Technical Report for ICRA 2026 GOOSE 2D Fine-Grained Semantic Segmentation Challenge: Leveraging DINOv3 for Robust Outdoor Scene Understanding in Field Robotics
Summary
The first-place solution for the ICRA 2026 GOOSE 2D Fine-Grained Semantic Segmentation Challenge achieved a 76.57% composite score, comprising 69.32% fine-class mIoU and 83.81% category-level mIoU. This solution, designed for robust outdoor scene understanding in field robotics, integrates a network-level design with an inference-time aggregation strategy. The network combines a self-supervised DINOv3 ViT-L/16 backbone, a ViT-Adapter, and a Mask2Former mask-classification decoder, enhanced by a coarse-category auxiliary loss on the global [CLS] token. For inference, it utilizes multi-scale and horizontal-flip test-time augmentation, alongside an ensemble of the top three checkpoints selected via Codabench scores. This method successfully addresses the challenge's requirement for dense semantic segmentation across 64 fine-grained classes and 11 coarse categories in off-road imagery.
Key takeaway
For Computer Vision Engineers developing robust semantic segmentation for field robotics, this first-place solution demonstrates a powerful architecture. You should consider integrating self-supervised DINOv3 backbones with Mask2Former decoders and coarse-category auxiliary losses. Furthermore, implementing multi-scale and horizontal-flip test-time augmentation, combined with ensembling top model checkpoints, can significantly improve your system's mIoU for fine-grained outdoor scene understanding.
Key insights
Combining DINOv3, Mask2Former, and test-time augmentation significantly boosts fine-grained semantic segmentation performance in challenging outdoor environments.
Principles
- Self-supervised backbones enhance segmentation.
- Multi-model ensembling improves robustness.
- Auxiliary losses guide fine-grained learning.
Method
The solution integrates a DINOv3 ViT-L/16 backbone, ViT-Adapter, and Mask2Former decoder with a coarse-category auxiliary loss. Inference uses multi-scale/horizontal-flip test-time augmentation and a three-checkpoint ensemble.
In practice
- Use DINOv3 with Mask2Former for segmentation.

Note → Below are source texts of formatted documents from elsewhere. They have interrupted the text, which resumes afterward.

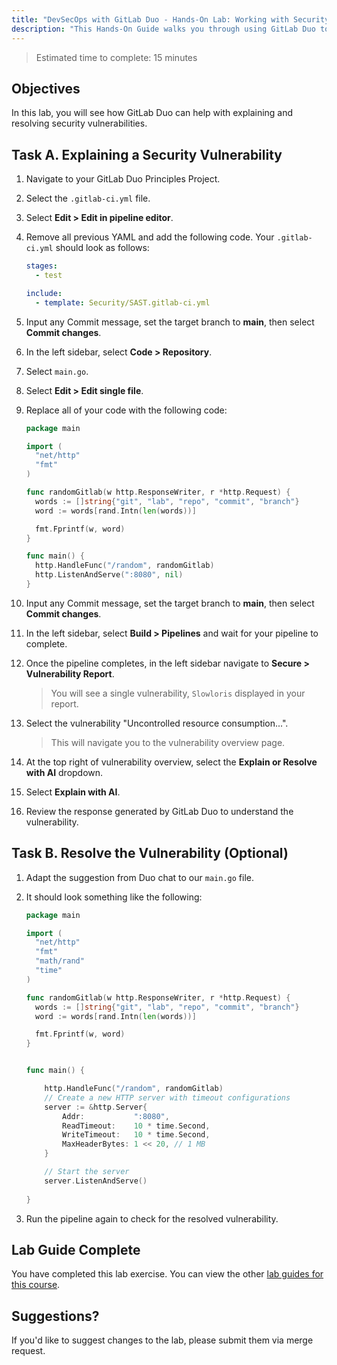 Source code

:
 ```yaml
---
title: "DevSecOps with GitLab Duo - Hands-On Lab: Working with Security Vulnerabilities"
description: "This Hands-On Guide walks you through using GitLab Duo to explain security vulnerabilities."
---
```


> Estimated time to complete: 15 minutes

## Objectives

In this lab, you will see how GitLab Duo can help with explaining and resolving security vulnerabilities.

## Task A. Explaining a Security Vulnerability

1. Navigate to your GitLab Duo Principles Project.

1. Select the `.gitlab-ci.yml` file.

1. Select **Edit > Edit in pipeline editor**.

1. Remove all previous YAML and add the following code. Your `.gitlab-ci.yml` should look as follows:

    ```yml
    stages:
      - test

    include:
      - template: Security/SAST.gitlab-ci.yml
    ```

1. Input any Commit message, set the target branch to **main**, then select **Commit changes**.

1. In the left sidebar, select **Code > Repository**.

1. Select `main.go`.

1. Select **Edit > Edit single file**.

1. Replace all of your code with the following code:

    ```go
    package main

    import (
      "net/http"
      "fmt"
    )

    func randomGitlab(w http.ResponseWriter, r *http.Request) {
      words := []string{"git", "lab", "repo", "commit", "branch"}
      word := words[rand.Intn(len(words))]

      fmt.Fprintf(w, word)
    }

    func main() {
      http.HandleFunc("/random", randomGitlab)
      http.ListenAndServe(":8080", nil)
    }
    ```

1. Input any Commit message, set the target branch to **main**, then select **Commit changes**.

1. In the left sidebar, select **Build > Pipelines** and wait for your pipeline to complete.

1. Once the pipeline completes, in the left sidebar navigate to **Secure > Vulnerability Report**.

    > You will see a single vulnerability, `Slowloris` displayed in your report.

1. Select the vulnerability "Uncontrolled resource consumption...".

    > This will navigate you to the vulnerability overview page.

1. At the top right of vulnerability overview, select the **Explain or Resolve with AI** dropdown.

1. Select **Explain with AI**.

1. Review the response generated by GitLab Duo to understand the vulnerability.

## Task B. Resolve the Vulnerability (Optional)

1. Adapt the suggestion from Duo chat to our `main.go` file.

1. It should look something like the following:

    ```go
    package main

    import (
      "net/http"
      "fmt"
      "math/rand"
      "time"
    )

    func randomGitlab(w http.ResponseWriter, r *http.Request) {
      words := []string{"git", "lab", "repo", "commit", "branch"}
      word := words[rand.Intn(len(words))]

      fmt.Fprintf(w, word)
    }


    func main() {

        http.HandleFunc("/random", randomGitlab)
        // Create a new HTTP server with timeout configurations
        server := &http.Server{
            Addr:           ":8080",
            ReadTimeout:    10 * time.Second,
            WriteTimeout:   10 * time.Second,
            MaxHeaderBytes: 1 << 20, // 1 MB
        }

        // Start the server
        server.ListenAndServe()
      
    }
    ```

1. Run the pipeline again to check for the resolved vulnerability.

## Lab Guide Complete

You have completed this lab exercise. You can view the other [lab guides for this course](/handbook/customer-success/professional-services-engineering/education-services/devsecopswithduo).

## Suggestions?

If you'd like to suggest changes to the lab, please submit them via merge request.
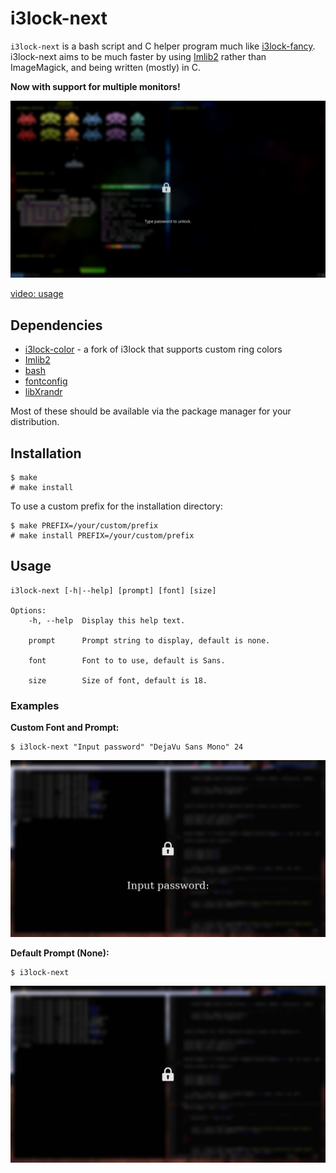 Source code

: # i3lock-next

`i3lock-next` is a bash script and C helper program much like [i3lock-fancy](https://github.com/meskarune/i3lock-fancy). i3lock-next aims to be much faster by using [Imlib2](https://docs.enlightenment.org/api/imlib2/html/index.html) rather than ImageMagick, and being written (mostly) in C.

**Now with support for multiple monitors!**

![screenshot: main](media/screenshot-main.png)

[video: usage](media/video-usage.mkv)

## Dependencies

- [i3lock-color](https://github.com/chrjguill/i3lock-color) - a fork of i3lock that supports custom ring colors
- [Imlib2](https://docs.enlightenment.org/api/imlib2/html/)
- [bash](https://www.gnu.org/software/bash/)
- [fontconfig](https://www.freedesktop.org/wiki/Software/fontconfig/)
- [libXrandr](https://www.x.org/wiki/libraries/libxrandr/)

Most of these should be available via the package manager for your distribution.

## Installation

```
$ make
# make install
```

To use a custom prefix for the installation directory:

```
$ make PREFIX=/your/custom/prefix
# make install PREFIX=/your/custom/prefix
```

## Usage

```
i3lock-next [-h|--help] [prompt] [font] [size]

Options:
	-h, --help  Display this help text.

	prompt      Prompt string to display, default is none.

	font        Font to to use, default is Sans.

	size        Size of font, default is 18.
```

### Examples

**Custom Font and Prompt:**

```
$ i3lock-next "Input password" "DejaVu Sans Mono" 24
```

![screenshot: custom font and prompt](media/screenshot-custom.png)

**Default Prompt (None):**

```
$ i3lock-next
```

![screenshot: default font](media/screenshot-default.png)
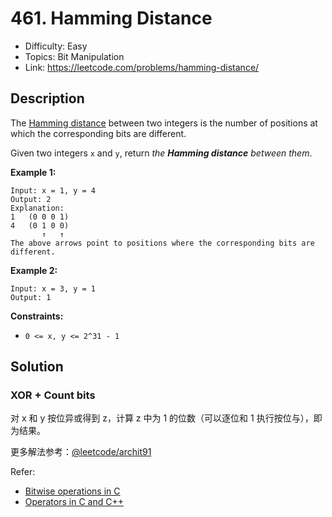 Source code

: # 461. Hamming Distance

- Difficulty: Easy
- Topics: Bit Manipulation
- Link: https://leetcode.com/problems/hamming-distance/

## Description

The [Hamming distance](https://en.wikipedia.org/wiki/Hamming_distance) between two integers is the number of positions at which the corresponding bits are different.

Given two integers `x` and `y`, return _the **Hamming distance** between them_.

**Example 1:**

```
Input: x = 1, y = 4
Output: 2
Explanation:
1   (0 0 0 1)
4   (0 1 0 0)
       ↑   ↑
The above arrows point to positions where the corresponding bits are different.
```

**Example 2:**

```
Input: x = 3, y = 1
Output: 1
```

**Constraints:**

- `0 <= x, y <= 2^31 - 1`

## Solution

### XOR + Count bits

对 x 和 y 按位异或得到 z，计算 z 中为 1 的位数（可以逐位和 1 执行按位与），即为结果。

更多解法参考：[@leetcode/archit91](https://leetcode.com/problems/hamming-distance/discuss/1585474/C%2B%2BPython-4-Simple-Solutions-w-Explanations-or-XOR-and-Brian-Kernighan-method)

Refer:

- [Bitwise operations in C](https://en.wikipedia.org/wiki/Bitwise_operations_in_C)
- [Operators in C and C++](https://en.wikipedia.org/wiki/Operators_in_C_and_C%2B%2B)
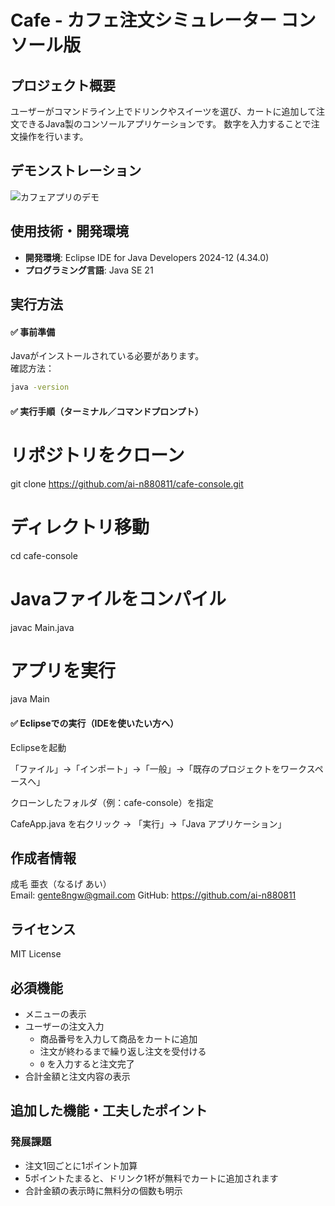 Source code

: # Cafe - カフェ注文シミュレーター コンソール版

## プロジェクト概要
ユーザーがコマンドライン上でドリンクやスイーツを選び、カートに追加して注文できるJava製のコンソールアプリケーションです。
数字を入力することで注文操作を行います。


## デモンストレーション
![カフェアプリのデモ](https://github.com/ai-n880811/Console-Version-of-Cafe-App/raw/main/カフェアプリ-コンソール版－デモンストレーション.gif)





## 使用技術・開発環境
- **開発環境**: Eclipse IDE for Java Developers 2024-12 (4.34.0)  
- **プログラミング言語**: Java SE 21


## 実行方法

#### ✅ 事前準備

Javaがインストールされている必要があります。  
確認方法：

```bash
java -version
```

#### ✅ 実行手順（ターミナル／コマンドプロンプト）


# リポジトリをクローン
git clone https://github.com/ai-n880811/cafe-console.git

# ディレクトリ移動
cd cafe-console

# Javaファイルをコンパイル
javac Main.java

# アプリを実行
java Main


#### ✅ Eclipseでの実行（IDEを使いたい方へ）
Eclipseを起動

「ファイル」→「インポート」→「一般」→「既存のプロジェクトをワークスペースへ」

クローンしたフォルダ（例：cafe-console）を指定

CafeApp.java を右クリック → 「実行」→「Java アプリケーション」


## 作成者情報

成毛 亜衣（なるげ あい）  
Email: gente8ngw@gmail.com 
GitHub: https://github.com/ai-n880811


## ライセンス

MIT License


## 必須機能
- メニューの表示  
- ユーザーの注文入力  
  - 商品番号を入力して商品をカートに追加  
  - 注文が終わるまで繰り返し注文を受付ける  
  - `0` を入力すると注文完了  
- 合計金額と注文内容の表示


## 追加した機能・工夫したポイント

### 発展課題
- 注文1回ごとに1ポイント加算  
- 5ポイントたまると、ドリンク1杯が無料でカートに追加されます  
- 合計金額の表示時に無料分の個数も明示  
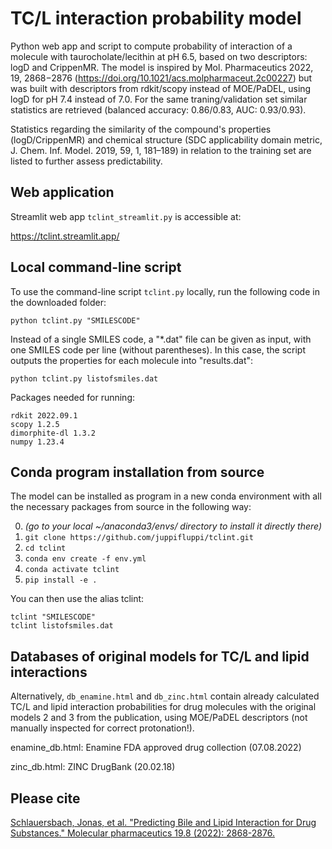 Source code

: # TC/L interaction probability model
Python web app and script to compute probability of interaction of a molecule with taurocholate/lecithin at pH 6.5, based on two descriptors: logD and CrippenMR. The model is inspired by Mol. Pharmaceutics 2022, 19, 2868−2876 (https://doi.org/10.1021/acs.molpharmaceut.2c00227) but was built with descriptors from rdkit/scopy instead of MOE/PaDEL, using logD for pH 7.4 instead of 7.0. For the same traning/validation set similar statistics are retrieved (balanced accuracy: 0.86/0.83, AUC: 0.93/0.93).

Statistics regarding the similarity of the compound's properties (logD/CrippenMR) and chemical structure (SDC applicability domain metric, J. Chem. Inf. Model. 2019, 59, 1, 181–189) in relation to the training set are listed to further assess predictability.

## Web application

Streamlit web app ```tclint_streamlit.py``` is accessible at:

https://tclint.streamlit.app/

## Local command-line script

To use the command-line script ```tclint.py``` locally, run the following code in the downloaded folder:
```
python tclint.py "SMILESCODE" 
```
Instead of a single SMILES code, a "*.dat" file can be given as input, with one SMILES code per line (without parentheses). In this case, the script outputs the properties for each molecule into "results.dat":
```
python tclint.py listofsmiles.dat 
```

Packages needed for running:
```
rdkit 2022.09.1
scopy 1.2.5
dimorphite-dl 1.3.2
numpy 1.23.4
```

## Conda program installation from source

The model can be installed as program in a new conda environment with all the necessary packages from source in the following way:

0. *(go to your local ~/anaconda3/envs/ directory to install it directly there)*
1. ```git clone https://github.com/juppifluppi/tclint.git```
2. ```cd tclint```
3. ```conda env create -f env.yml```
4. ```conda activate tclint```
5. ```pip install -e .```

You can then use the alias tclint:
```
tclint "SMILESCODE" 
tclint listofsmiles.dat
```

## Databases of original models for TC/L and lipid interactions

Alternatively, ```db_enamine.html``` and ```db_zinc.html``` contain already calculated TC/L and lipid interaction probabilities for drug molecules with the original models 2 and 3 from the publication, using MOE/PaDEL descriptors (not manually inspected for correct protonation!).

enamine_db.html: Enamine FDA approved drug collection (07.08.2022)

zinc_db.html: ZINC DrugBank (20.02.18)

## Please cite

[Schlauersbach, Jonas, et al. "Predicting Bile and Lipid Interaction for Drug Substances." Molecular pharmaceutics 19.8 (2022): 2868-2876.](https://doi.org/10.1021/acs.molpharmaceut.2c00227)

- Apply multi-scale TTA for robust inference.
- Ensemble top checkpoints for higher scores.
Topics
- Semantic Segmentation
- DINOv3
- Mask2Former
- Field Robotics
- Test-Time Augmentation
- Model Ensembling
Best for: Research Scientist, AI Scientist, Computer Vision Engineer, Robotics Engineer
Related on AIssential
Editorial summary, takeaway, and curation by AIssential. Original article published by Computer Vision and Pattern Recognition.